Divided into four lengthy central chapters, Writing Spatiality is buttressed by a contextually and conceptually thick introduction and speculative conclusion. This sketches out areas for further research, placing particular emphasis on digital and mediascapes in order to think through ‘the multi-scalarity of space’ (189). It dovetails with Krishnan’s approach throughout the book, focused as it is on emphasising how and why space functions across a range of texts, locations and periods, from Amos Tutuola’s The Palm-wine Drinkard to J.R. Essomba’s Le Paradis du nord via Mariama Ba’s Une si longue lettre, amongst others. She sets her discursive stall out early on, maintaining that ‘I attempt to explore the ways in which literary space, so often thought of simply as presence, functions as a dynamic rendering of the colonial experience and its afterlives, acting as the agent through which literature unfurls, and connecting the text with the material world beyond in a co-constitutive engagement’ (2). By foregrounding the dynamism of space from the off, Krishnan sets the tone for what follows. Just as crucially, as suggested in the study’s title, Writing Spatiality must also be seen in terms of a wider disciplinary push to ‘revitalise methods for comparative literary research, an area that has long been neglected in the primarily monolingual (and Anglophone-dominated) sphere of postcolonial studies’ (25). For her contribution to this, we owe Krishnan a debt of gratitude.
If spatial preoccupations determine the discursive terrain of this study, they serve to splice rather than split its cognate concerns. While we begin with Foucault and proceed through some of the most celebrated non-African thinkers of space, from Lefebvre to Soja via Fanon, these are more conceptual jumping-off points than colonising forces. As the reader navigates the study, the quality, quantity and range of research, both archival and contemporary, shines through, with African and diasporic figures, such as Achille Mbembe and Ifi Amadiume, playing more prominent roles. Heeding Mbembe’s invitation to ‘rethink spatiality in the African context’ (10), Krishnan opens up new interpretative possibilities for what she deems her touchstone texts (23). One example amongst many is her engagement with Sembene’s Xala, which ‘registers a spatial order that is far more mutable in its horizons and displays an elastic range of competing visions of spatial ecologies’ (80). As is the case with ‘dynamism’ and ‘dialectics,’ the final phrase of this line is a refrain throughout. Similarly, one of the rhetorical formulations that, for me, ran the risk of being overused at times was ‘and yet,’ which begins many of Krishnan’s sentences. Given her repeated emphasis on entanglements and ‘the multifocality through which the trilectics of space as lived, conceived and perceived emerge’ (23), this reliance is perhaps understandable. As she surveys the extant critical field in relation to a particular writer or text, Krishnan is always alive to how and why her work operates in the kind of supplementary spirit captured by Homi Bhabha in The Location of Culture. Indeed, by placing such emphasis on the qualifying ‘yet’ throughout, Krishnan attends to genealogical continuities and discontinuities when it comes to what some readers might feel to be peculiarly contemporary paradigms of space. Crucially, therefore, her careful archival work with colonial records and other context-specific documents, such as that on display through pp.45-55, to cite just one of many examples, adds enormous depth to her research.
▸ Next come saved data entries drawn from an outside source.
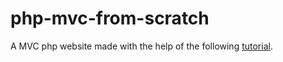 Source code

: # php-mvc-from-scratch
A MVC php website made with the help of the following [tutorial](https://youtu.be/mK7CiJeYOwI). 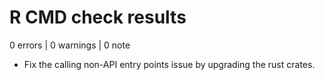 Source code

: # R CMD check results

0 errors | 0 warnings | 0 note

* Fix the calling non-API entry points issue by upgrading the rust crates.

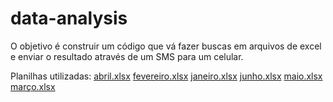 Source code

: # data-analysis
O objetivo é construir um código que vá fazer buscas em arquivos de excel e enviar o resultado através de um SMS para um celular.

Planilhas utilizadas:
[abril.xlsx](https://github.com/AleFerreiraa/data-analysis/files/10670292/abril.xlsx)
[fevereiro.xlsx](https://github.com/AleFerreiraa/data-analysis/files/10670293/fevereiro.xlsx)
[janeiro.xlsx](https://github.com/AleFerreiraa/data-analysis/files/10670294/janeiro.xlsx)
[junho.xlsx](https://github.com/AleFerreiraa/data-analysis/files/10670295/junho.xlsx)
[maio.xlsx](https://github.com/AleFerreiraa/data-analysis/files/10670296/maio.xlsx)
[março.xlsx](https://github.com/AleFerreiraa/data-analysis/files/10670297/marco.xlsx)
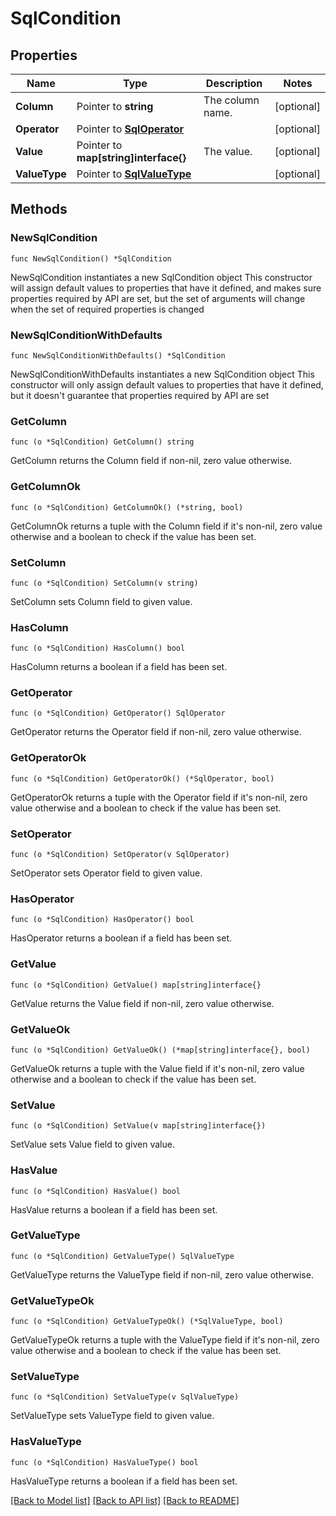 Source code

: # SqlCondition

## Properties

Name | Type | Description | Notes
------------ | ------------- | ------------- | -------------
**Column** | Pointer to **string** | The column name. | [optional] 
**Operator** | Pointer to [**SqlOperator**](SqlOperator.md) |  | [optional] 
**Value** | Pointer to **map[string]interface{}** | The value. | [optional] 
**ValueType** | Pointer to [**SqlValueType**](SqlValueType.md) |  | [optional] 

## Methods

### NewSqlCondition

`func NewSqlCondition() *SqlCondition`

NewSqlCondition instantiates a new SqlCondition object
This constructor will assign default values to properties that have it defined,
and makes sure properties required by API are set, but the set of arguments
will change when the set of required properties is changed

### NewSqlConditionWithDefaults

`func NewSqlConditionWithDefaults() *SqlCondition`

NewSqlConditionWithDefaults instantiates a new SqlCondition object
This constructor will only assign default values to properties that have it defined,
but it doesn't guarantee that properties required by API are set

### GetColumn

`func (o *SqlCondition) GetColumn() string`

GetColumn returns the Column field if non-nil, zero value otherwise.

### GetColumnOk

`func (o *SqlCondition) GetColumnOk() (*string, bool)`

GetColumnOk returns a tuple with the Column field if it's non-nil, zero value otherwise
and a boolean to check if the value has been set.

### SetColumn

`func (o *SqlCondition) SetColumn(v string)`

SetColumn sets Column field to given value.

### HasColumn

`func (o *SqlCondition) HasColumn() bool`

HasColumn returns a boolean if a field has been set.

### GetOperator

`func (o *SqlCondition) GetOperator() SqlOperator`

GetOperator returns the Operator field if non-nil, zero value otherwise.

### GetOperatorOk

`func (o *SqlCondition) GetOperatorOk() (*SqlOperator, bool)`

GetOperatorOk returns a tuple with the Operator field if it's non-nil, zero value otherwise
and a boolean to check if the value has been set.

### SetOperator

`func (o *SqlCondition) SetOperator(v SqlOperator)`

SetOperator sets Operator field to given value.

### HasOperator

`func (o *SqlCondition) HasOperator() bool`

HasOperator returns a boolean if a field has been set.

### GetValue

`func (o *SqlCondition) GetValue() map[string]interface{}`

GetValue returns the Value field if non-nil, zero value otherwise.

### GetValueOk

`func (o *SqlCondition) GetValueOk() (*map[string]interface{}, bool)`

GetValueOk returns a tuple with the Value field if it's non-nil, zero value otherwise
and a boolean to check if the value has been set.

### SetValue

`func (o *SqlCondition) SetValue(v map[string]interface{})`

SetValue sets Value field to given value.

### HasValue

`func (o *SqlCondition) HasValue() bool`

HasValue returns a boolean if a field has been set.

### GetValueType

`func (o *SqlCondition) GetValueType() SqlValueType`

GetValueType returns the ValueType field if non-nil, zero value otherwise.

### GetValueTypeOk

`func (o *SqlCondition) GetValueTypeOk() (*SqlValueType, bool)`

GetValueTypeOk returns a tuple with the ValueType field if it's non-nil, zero value otherwise
and a boolean to check if the value has been set.

### SetValueType

`func (o *SqlCondition) SetValueType(v SqlValueType)`

SetValueType sets ValueType field to given value.

### HasValueType

`func (o *SqlCondition) HasValueType() bool`

HasValueType returns a boolean if a field has been set.


[[Back to Model list]](../README.md#documentation-for-models) [[Back to API list]](../README.md#documentation-for-api-endpoints) [[Back to README]](../README.md)


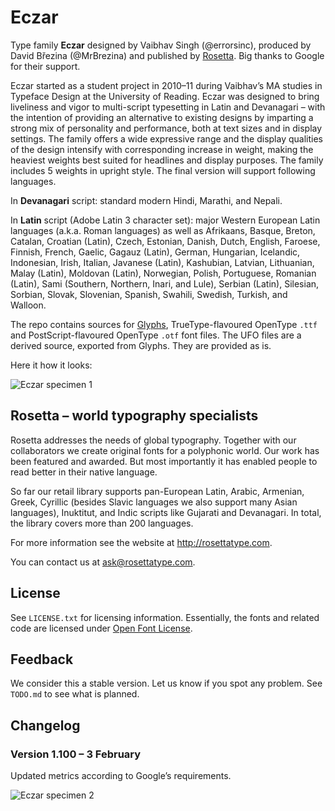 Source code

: Eczar
=====

Type family **Eczar** designed by Vaibhav Singh (@errorsinc), produced by David Březina (@MrBrezina) and published by [Rosetta](https://www.rosettatype.com). Big thanks to Google for their support. 

Eczar started as a student project in 2010–11 during Vaibhav’s MA studies in Typeface Design at the University of Reading. Eczar was designed to bring liveliness and vigor to multi-script typesetting in Latin and Devanagari – with the intention of providing an alternative to existing designs by imparting a strong mix of personality and performance, both at text sizes and in display settings. The family offers a wide expressive range and the display qualities of the design intensify with corresponding increase in weight, making the heaviest weights best suited for headlines and display purposes.
The family includes 5 weights in upright style. The final version will support following languages.

In **Devanagari** script: standard modern Hindi, Marathi, and Nepali.

In **Latin** script (Adobe Latin 3 character set): major Western European Latin languages (a.k.a. Roman languages) as well as Afrikaans, Basque, Breton, Catalan, Croatian (Latin), Czech, Estonian, Danish, Dutch, English, Faroese, Finnish, French, Gaelic, Gagauz (Latin), German, Hungarian, Icelandic, Indonesian, Irish, Italian, Javanese (Latin), Kashubian, Latvian, Lithuanian, Malay (Latin),  Moldovan (Latin), Norwegian, Polish, Portuguese, Romanian (Latin), Sami (Southern, Northern, Inari, and Lule), Serbian (Latin), Silesian, Sorbian, Slovak, Slovenian, Spanish, Swahili, Swedish, Turkish, and Walloon.

The repo contains sources for [Glyphs](http://glyphsapp.com), TrueType-flavoured OpenType `.ttf` and PostScript-flavoured OpenType `.otf` font files. The UFO files are a derived source, exported from Glyphs. They are provided as is.

Here it how it looks:

![Eczar specimen 1](https://rawgithub.com/rosettatype/Eczar/master/Specimens/Eczar-specimen_1.svg)

## Rosetta – world typography specialists

Rosetta addresses the needs of global typography. Together with our collaborators we create original fonts for a polyphonic world. Our work has been featured and awarded. But most importantly it has enabled people to read better in their native language.

So far our retail library supports pan-European Latin, Arabic, Armenian, Greek, Cyrillic (besides Slavic languages we also support many Asian languages), Inuktitut, and Indic scripts like Gujarati and Devanagari. In total, the library covers more than 200 languages.

For more information see the website at http://rosettatype.com.

You can contact us at <ask@rosettatype.com>.

## License

See `LICENSE.txt` for licensing information. Essentially, the fonts and related code are licensed under [Open Font License](http://scripts.sil.org/OFL).

## Feedback

We consider this a stable version. Let us know if you spot any problem. See `TODO.md` to see what is planned.

## Changelog

### Version 1.100 – 3 February

Updated metrics according to Google’s requirements.

![Eczar specimen 2](https://rawgithub.com/rosettatype/Eczar/master/Specimens/Eczar-specimen_2.svg)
With the above in mind, one of the distinctive merits of this book is the assured manner in which Krishnan almost code-switches from historical sources to sensitive close reading via theoretical frameworks. That she is able to sustain this across a range of quasi-canonised novels, as well as more contemporary texts on and/or from the continent is to her credit. Given the potentially intimidating nature of some of the conceptual scaffolds Krishnan is wrestling with throughout, I was consistently struck by the clarity of her prose. If this was sometimes hampered by the occasional typographical slip, I thought the sophistication with which she negotiates an array of discrete, if intersecting texts and contexts was a real highlight. A notable instance where attending to a seemingly negligible textual detail recalibrates the readerly experience comes as Krishnan attends to the editorial interventions to The Palm-Wine Drinkard, showing how and why they ‘result in a sea change in the passage’s spatial register’ (36). By refusing to sacrifice forensic attention to the texts themselves, Krishnan is able to suggest how and why they resist some of the more reductive tendencies in extant scholarship. This is aptly captured in a statement towards the end of chapter one. For me, it speaks to much that is most persuasive, not to mention prescient, about this study: ‘Far from serving as a mere container or backdrop for action … space in these … novels is alive, itself a shifting phenomenon and driver of subjective development and action. Space shapes and is shaped, as its rhythms, pulsations and the conflicts therein drive forward in an ever-changing movement’ (57).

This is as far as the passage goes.